Records excerpted from a collection:
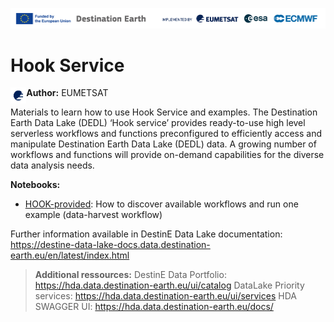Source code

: <img src="../img/DestinE-banner.jpg"
     alt="Destination Earth banner"
/>

# Hook Service

<img style="float:left; width:5%" src="../img/EUMETSAT-icon.png"/> **Author:** EUMETSAT 
<br>

Materials to learn how to use Hook Service and examples.
The Destination Earth Data Lake (DEDL) ‘Hook service’ provides ready-to-use high level serverless workflows and functions preconfigured to efficiently access and manipulate Destination Earth Data Lake (DEDL) data. A growing number of workflows and functions will provide on-demand capabilities for the diverse data analysis needs.

**Notebooks:**
- [HOOK-provided](): How to discover available workflows and run one example (data-harvest workflow)

Further information available in DestinE Data Lake documentation: https://destine-data-lake-docs.data.destination-earth.eu/en/latest/index.html

>**Additional ressources:**
>DestinE Data Portfolio: https://hda.data.destination-earth.eu/ui/catalog
>DataLake Priority services: https://hda.data.destination-earth.eu/ui/services 
>HDA SWAGGER UI: https://hda.data.destination-earth.eu/docs/
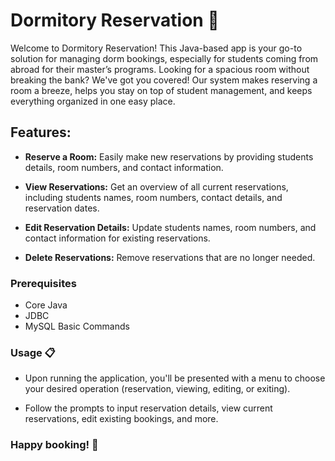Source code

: # Dormitory Reservation 🏨

Welcome to Dormitory Reservation! This Java-based app is your go-to solution for managing dorm bookings, especially for students coming from abroad for their master’s programs. Looking for a spacious room without breaking the bank? We've got you covered! Our system makes reserving a room a breeze, helps you stay on top of student management, and keeps everything organized in one easy place.

## Features: 

- **Reserve a Room:** Easily make new reservations by providing students details, room numbers, and contact information.

- **View Reservations:** Get an overview of all current reservations, including students names, room numbers, contact details, and reservation dates.

- **Edit Reservation Details:** Update students names, room numbers, and contact information for existing reservations.

- **Delete Reservations:** Remove reservations that are no longer needed.

### Prerequisites

- Core Java
- JDBC
- MySQL Basic Commands

### Usage 📋
- Upon running the application, you'll be presented with a menu to choose your desired operation (reservation, viewing, editing, or exiting).

- Follow the prompts to input reservation details, view current reservations, edit existing bookings, and more.

### Happy booking! 🌆
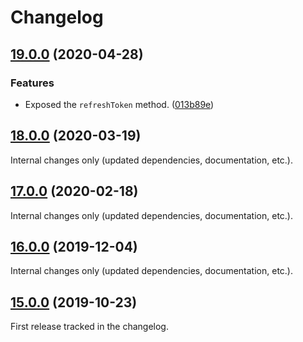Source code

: Changelog
=========

## [19.0.0](https://github.com/ckeditor/ckeditor-cloud-services-core/compare/v18.0.0...v19.0.0) (2020-04-28)

### Features

* Exposed the `refreshToken` method. ([013b89e](https://github.com/ckeditor/ckeditor-cloud-services-core/commit/013b89e))


## [18.0.0](https://github.com/ckeditor/ckeditor-cloud-services-core/compare/v17.0.0...v18.0.0) (2020-03-19)

Internal changes only (updated dependencies, documentation, etc.).


## [17.0.0](https://github.com/ckeditor/ckeditor-cloud-services-core/compare/v16.0.0...v17.0.0) (2020-02-18)

Internal changes only (updated dependencies, documentation, etc.).


## [16.0.0](https://github.com/ckeditor/ckeditor-cloud-services-core/compare/v15.0.0...v16.0.0) (2019-12-04)

Internal changes only (updated dependencies, documentation, etc.).


## [15.0.0](https://github.com/ckeditor/ckeditor-cloud-services-core/compare/v3.0.1...v15.0.0) (2019-10-23)

First release tracked in the changelog.
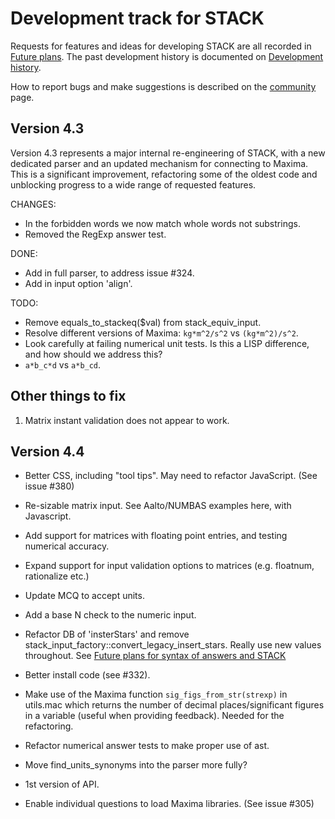 # Development track for STACK

Requests for features and ideas for developing STACK are all recorded in [Future plans](Future_plans.md). The
past development history is documented on [Development history](Development_history.md).

How to report bugs and make suggestions is described on the [community](../About/Community.md) page.

## Version 4.3

Version 4.3 represents a major internal re-engineering of STACK, with a new dedicated parser and an updated mechanism for connecting to Maxima.  This is a significant improvement, refactoring some of the oldest code and unblocking progress to a wide range of requested features.

CHANGES:

* In the forbidden words we now match whole words not substrings.
* Removed the RegExp answer test.

DONE:

* Add in full parser, to address issue #324.
* Add in input option 'align'.

TODO:

* Remove equals_to_stackeq($val) from stack_equiv_input.
* Resolve different versions of Maxima: `kg*m^2/s^2` vs `(kg*m^2)/s^2`.
* Look carefully at failing numerical unit tests. Is this a LISP difference, and how should we address this?
* `a*b_c*d` vs `a*b_cd`.

## Other things to fix

1. Matrix instant validation does not appear to work.

## Version 4.4

* Better CSS, including "tool tips".  May need to refactor JavaScript.  (See issue #380)
* Re-sizable matrix input.  See Aalto/NUMBAS examples here, with Javascript.
* Add support for matrices with floating point entries, and testing numerical accuracy.
* Expand support for input validation options to matrices (e.g. floatnum, rationalize etc.)
* Update MCQ to accept units.
* Add a base N check to the numeric input.
* Refactor DB of 'insterStars' and remove stack_input_factory::convert_legacy_insert_stars.  Really use new values throughout.  See [Future plans for syntax of answers and STACK](Syntax_Future.md)
* Better install code (see #332).
* Make use of the Maxima function `sig_figs_from_str(strexp)` in utils.mac which returns the number of decimal places/significant figures in a variable (useful when providing feedback).  Needed for the refactoring.
* Refactor numerical answer tests to make proper use of ast.
* Move find_units_synonyms into the parser more fully?

* 1st version of API.
* Enable individual questions to load Maxima libraries.  (See issue #305)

| ACTIVITY |
Please return the lines above exactly, with the pictures omitted.

| OUTPUT FOR THIS EXERCISE |
Source code

: <img src="../img/DestinE-banner.jpg"
     alt="Destination Earth banner"
/>

# Hook Service

<img style="float:left; width:5%" src="../img/EUMETSAT-icon.png"/> **Author:** EUMETSAT 
<br>

Materials to learn how to use Hook Service and examples.
The Destination Earth Data Lake (DEDL) ‘Hook service’ provides ready-to-use high level serverless workflows and functions preconfigured to efficiently access and manipulate Destination Earth Data Lake (DEDL) data. A growing number of workflows and functions will provide on-demand capabilities for the diverse data analysis needs.

**Notebooks:**
- [HOOK-provided](): How to discover available workflows and run one example (data-harvest workflow)

Further information available in DestinE Data Lake documentation: https://destine-data-lake-docs.data.destination-earth.eu/en/latest/index.html

>**Additional ressources:**
>DestinE Data Portfolio: https://hda.data.destination-earth.eu/ui/catalog
>DataLake Priority services: https://hda.data.destination-earth.eu/ui/services 
>HDA SWAGGER UI: https://hda.data.destination-earth.eu/docs/
Source code

: # Dormitory Reservation 🏨

Welcome to Dormitory Reservation! This Java-based app is your go-to solution for managing dorm bookings, especially for students coming from abroad for their master’s programs. Looking for a spacious room without breaking the bank? We've got you covered! Our system makes reserving a room a breeze, helps you stay on top of student management, and keeps everything organized in one easy place.

## Features: 

- **Reserve a Room:** Easily make new reservations by providing students details, room numbers, and contact information.

- **View Reservations:** Get an overview of all current reservations, including students names, room numbers, contact details, and reservation dates.

- **Edit Reservation Details:** Update students names, room numbers, and contact information for existing reservations.

- **Delete Reservations:** Remove reservations that are no longer needed.

### Prerequisites

- Core Java
- JDBC
- MySQL Basic Commands

### Usage 📋
- Upon running the application, you'll be presented with a menu to choose your desired operation (reservation, viewing, editing, or exiting).

- Follow the prompts to input reservation details, view current reservations, edit existing bookings, and more.

### Happy booking! 🌆
Source code

: Changelog
=========

## [19.0.0](https://github.com/ckeditor/ckeditor-cloud-services-core/compare/v18.0.0...v19.0.0) (2020-04-28)

### Features

* Exposed the `refreshToken` method. ([013b89e](https://github.com/ckeditor/ckeditor-cloud-services-core/commit/013b89e))


## [18.0.0](https://github.com/ckeditor/ckeditor-cloud-services-core/compare/v17.0.0...v18.0.0) (2020-03-19)

Internal changes only (updated dependencies, documentation, etc.).


## [17.0.0](https://github.com/ckeditor/ckeditor-cloud-services-core/compare/v16.0.0...v17.0.0) (2020-02-18)

Internal changes only (updated dependencies, documentation, etc.).


## [16.0.0](https://github.com/ckeditor/ckeditor-cloud-services-core/compare/v15.0.0...v16.0.0) (2019-12-04)

Internal changes only (updated dependencies, documentation, etc.).


## [15.0.0](https://github.com/ckeditor/ckeditor-cloud-services-core/compare/v3.0.1...v15.0.0) (2019-10-23)

First release tracked in the changelog.
 # Development track for STACK

Requests for features and ideas for developing STACK are all recorded in [Future plans](Future_plans.md). The
past development history is documented on [Development history](Development_history.md).

How to report bugs and make suggestions is described on the [community](../About/Community.md) page.

## Version 4.3

Version 4.3 represents a major internal re-engineering of STACK, with a new dedicated parser and an updated mechanism for connecting to Maxima.  This is a significant improvement, refactoring some of the oldest code and unblocking progress to a wide range of requested features.

CHANGES:

* In the forbidden words we now match whole words not substrings.
* Removed the RegExp answer test.

DONE:

* Add in full parser, to address issue #324.
* Add in input option 'align'.

TODO:

* Remove equals_to_stackeq($val) from stack_equiv_input.
* Resolve different versions of Maxima: `kg*m^2/s^2` vs `(kg*m^2)/s^2`.
* Look carefully at failing numerical unit tests. Is this a LISP difference, and how should we address this?
* `a*b_c*d` vs `a*b_cd`.

## Other things to fix

1. Matrix instant validation does not appear to work.

## Version 4.4

* Better CSS, including "tool tips".  May need to refactor JavaScript.  (See issue #380)
* Re-sizable matrix input.  See Aalto/NUMBAS examples here, with Javascript.
* Add support for matrices with floating point entries, and testing numerical accuracy.
* Expand support for input validation options to matrices (e.g. floatnum, rationalize etc.)
* Update MCQ to accept units.
* Add a base N check to the numeric input.
* Refactor DB of 'insterStars' and remove stack_input_factory::convert_legacy_insert_stars.  Really use new values throughout.  See [Future plans for syntax of answers and STACK](Syntax_Future.md)
* Better install code (see #332).
* Make use of the Maxima function `sig_figs_from_str(strexp)` in utils.mac which returns the number of decimal places/significant figures in a variable (useful when providing feedback).  Needed for the refactoring.
* Refactor numerical answer tests to make proper use of ast.
* Move find_units_synonyms into the parser more fully?

* 1st version of API.
* Enable individual questions to load Maxima libraries.  (See issue #305)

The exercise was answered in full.